When I started working in digital marketing, back in early 2006, I worked in the SEO department of a full-service agency. Back then, very few people understood what SEO actually was, and therefore, many of our clients considered SEO a separate piece of our full-service offering, a line item on their invoice. We spent a great deal of time trying to educate our clients on why SEO needed to be baked into every single aspect of their website from the ground up instead of shoehorned into a project as an afterthought.
Nowadays, more people have an understanding of what SEO is and why it’s important, but the whole “line item” mentality has unfortunately been shifted over to content development. Most brands understand that content is important (in fact, “content strategy” is currently a pretty major buzzword), and many of them are on board with adding more content to their websites, which is fantastic. But it’s crucial for brands to understand that just adding content to a website enough. A holistic content strategy should be ingrained into every aspect of a marketing strategy, and beyond.
In order to get full buy-in from everyone involved, ask the team:
So, you want a content strategy. What is the best-case scenario if this content strategy is implemented? And what is the worst-case scenario if nothing changes?
Hopefully, this question will get the team thinking about the impact of content strategy, why it’s important, and why it’s imperative that they consider it more than just a line item.
When content strategy is just a bullet point on a weekly marketing meeting agenda, it’s easy for it to get lost in the shuffle. So, try to meet face to face, as often as needed and with as many stakeholders as you can. Yes, this can become a pretty significant investment of time and money (especially if you’re working with a brand that’s not local and travel is involved), but the benefit these meetings will have on your content strategy is well worth it.

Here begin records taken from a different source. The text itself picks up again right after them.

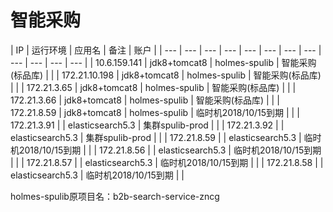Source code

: # 智能采购



| IP | 运行环境 | 应用名 | 备注 | 账户 |
| --- | --- | --- | --- | --- | --- | --- | --- | --- | --- | --- | --- |
| 10.6.159.141  | jdk8+tomcat8 | holmes-spulib | 智能采购\(标品库\) |   |
| 172.21.10.198 | jdk8+tomcat8 | holmes-spulib | 智能采购\(标品库\) |   |
| 172.21.3.65 | jdk8+tomcat8 | holmes-spulib | 智能采购\(标品库\) |   |
| 172.21.3.66 | jdk8+tomcat8 | holmes-spulib | 智能采购\(标品库\) |   |
| 172.21.8.59 | jdk8+tomcat8 | holmes-spulib | 临时机2018/10/15到期 |  |
| 172.21.3.91 |   | elasticsearch5.3 | 集群spulib-prod |  |
| 172.21.3.92 |  | elasticsearch5.3 | 集群spulib-prod |  |
| 172.21.8.59 |  | elasticsearch5.3 | 临时机2018/10/15到期 |  |
| 172.21.8.56 |  | elasticsearch5.3 | 临时机2018/10/15到期 |  |
| 172.21.8.57 |  | elasticsearch5.3 | 临时机2018/10/15到期 |  |
| 172.21.8.58 |  | elasticsearch5.3 | 临时机2018/10/15到期 |  |



holmes-spulib原项目名：b2b-search-service-zncg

Meet with as many people as necessary. Of course you’ll be working with the marketing team, but who else should be involved? If the brand has a sales team, you’ll want to connect with them to see how content can help them generate leads. If it’s an e-commerce brand, meet with the buyers to learn as much about the products as possible. If customer service is a top priority, get the customer service team involved. If the promotion of company culture is important to a brand, meet with their HR team.
Don’t Submit to the Tyranny of the Agenda
Meeting agendas are great for keeping things on track, but when you’ve got a lot of items to cover in a finite amount of time, a meeting can become mechanical or rote. More importantly, there’s a lot of missed opportunity in a rigid agenda.
Of course, for a large-scale in-person meeting, you’ll want at least a loose agenda to maintain some semblance of order, but try not to get lost in the bullet points. Instead, ask open-ended questions like:
- Why do you think you need content (or more content, or better content)?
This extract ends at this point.